Ein Musterbeispiel dafür ist das Château La Croix-Davids. Auf der etwas aus der Zeit gefallenen Website des Weinguts liest man Worte wie: „Arbeit, Bescheidenheit, Beharrlichkeit“. Und denen glaubt man tatsächlich, denn sein Inhaber Louis Meneuvrier erzeugt Rotweine von seltener Kraft und Eleganz – und die überzeugen mit einem Preis-Genuss-Verhältnis, das im Bordelais seinesgleichen sucht. Dumm nur, dass davon nur so wenige Connaisseure wissen (gut, wir arbeiten daran). Was auch daran liegt, dass ihre Produktion vergleichsweise klein ist. An den Hängen der Gemeinde Lansac mit direkter Sicht auf die Dordogne liegen die Weinberge des Château La Croix-Davids, dessen Reben sich durch ein ebenso spannendes wie heterogenes Terroir aus Kalk, Ton und Lehm tief in den Boden graben. Wie überall am rechten Ufer liegt der Fokus auch bei Chateau La Croix-Davids auf der Rebsorte Merlot. Bemerkenswert ist die Tatsache, dass Louis Meneuvrier dem traditionell etwas ruppigen Malbec mit einem Anteil von etwa 20 Prozent der Anbaufläche mutig die Stange hält. Genau dieser Anteil einer zumindest im Bordelais etwas in Vergessenheit geratenen Sorte ist es aber, die eine Cuvée von Château La Croix-Davids zu einer würzigen Köstlichkeit geraten lässt. Das Weingut wurde während der französischen Revolution beschlagnahmt und Anfang des neuntzehnten Jahrhunderts von der Familie Cavignac-Birot erworben, deren natürlicher Nachfolge Louis Meneuvrier ist. Damals war der Anbau von Malbec noch viel mehr üblich als heute. Merlot und Malbec werden auf Château La Croix-Davids damals wie heute traditionell auf der Maische vergoren und dürfen sich über viele Monate in kleinen französischen Eichenholzfässern ausruhen, bevor sie schließlich als Cuvée zu einem Wein vereint werden. Übrigens: In Margaux verlaufen diese Prozeduren nicht grundlegend anders, ebenso wie seine Weine nicht zwingend besser sein müssen. Genauer hinschmecken lohnt sich.

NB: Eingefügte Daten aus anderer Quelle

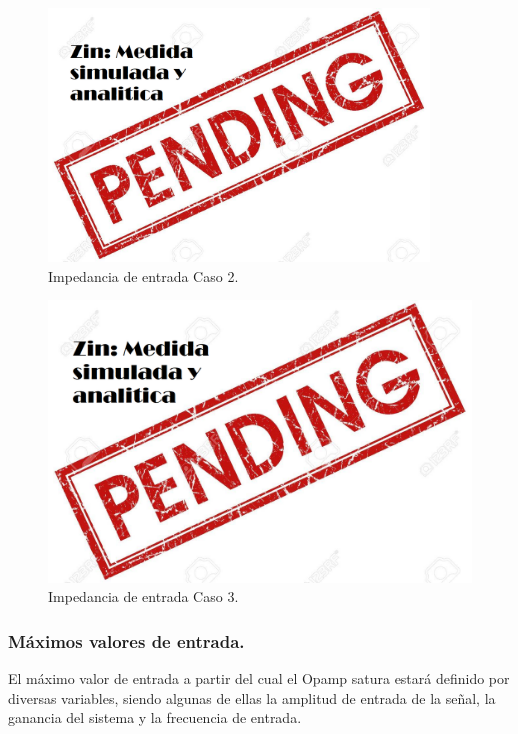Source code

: \begin{figure}[H]	
	\centering
	\includegraphics[width=0.9\textwidth]{Ejercicio1/Imagenes/CZinC2.png}
	\caption{Impedancia de entrada Caso 2.}
	\label{fig:CompZinC2}
\end{figure} 
\begin{figure}[H]	
	\centering
	\includegraphics[width=\textwidth]{Ejercicio1/Imagenes/CZinC3.png}
	\caption{Impedancia de entrada Caso 3.}
	\label{fig:CompZinC3}
\end{figure} 
\subsubsection{Máximos valores de entrada.}
El máximo valor de entrada a partir del cual el Opamp satura estará definido por diversas variables, siendo algunas de ellas la amplitud de entrada de la señal, la ganancia del sistema y la frecuencia de entrada.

Auch im weltberühmten Bordelais.
STECKBRIEF
- Inhaber: Familie Meneuvrier
- Kellermeister: Louis Meneuvrier
- Region, Ort: Côtes de Bourg, Bourg
- Gründungsjahr: um 1800
- Rebsorten: Merlot, Malbec
- Terroir: Kalk, Ton, Lehm
- Stil: Kraft, Finesse und eine delikate Toastwürze in einem Rotwein zu vereinen, ist eine seltene Kunst. Louis Meneuvrier gelingt sie meisterhaft, was umso erstaunlicher ist, da seine Gewächse von der als bisweilen allzu weich geltende Rebsorte Merlot geprägt sind. Dass sie neben einer satten Fruchtfülle auch eine rauchig anmutende Würze besitzen, ist einerseits dem Einsatz der gerbstoffreichen Varietät Malbec in den Cuvées zu verdanken und anderseits dem feinen Händchen, das Meneuvrier beim Ausbau seiner Weine in kleinen Eichenholzfässern besitzt.
- Produktion: ca. 10.000 Fl./Jahr
- Besonderheit: Obwohl Louis‘ Vater, Didier, die Verantwortung für Keller und Weinberg an seinen Sohn abgegeben hat, ist der Ruhestand seine Sache noch lange nicht. Seine Wein-Leidenschaft gilt einer kleinen namenlosen Parzelle mit über 80-jährigen Merlot- und Malbec-Reben, aus deren Trauben Didier eine homöopathische Menge eines außergewöhnlich feinsinnigen Côtes de Bourg keltert. Den Wein benannte er nach seiner Tochter Marguerite und stellte ihm das Wörtchen Clos voran. Der Wein ist eine klassische Schönheit.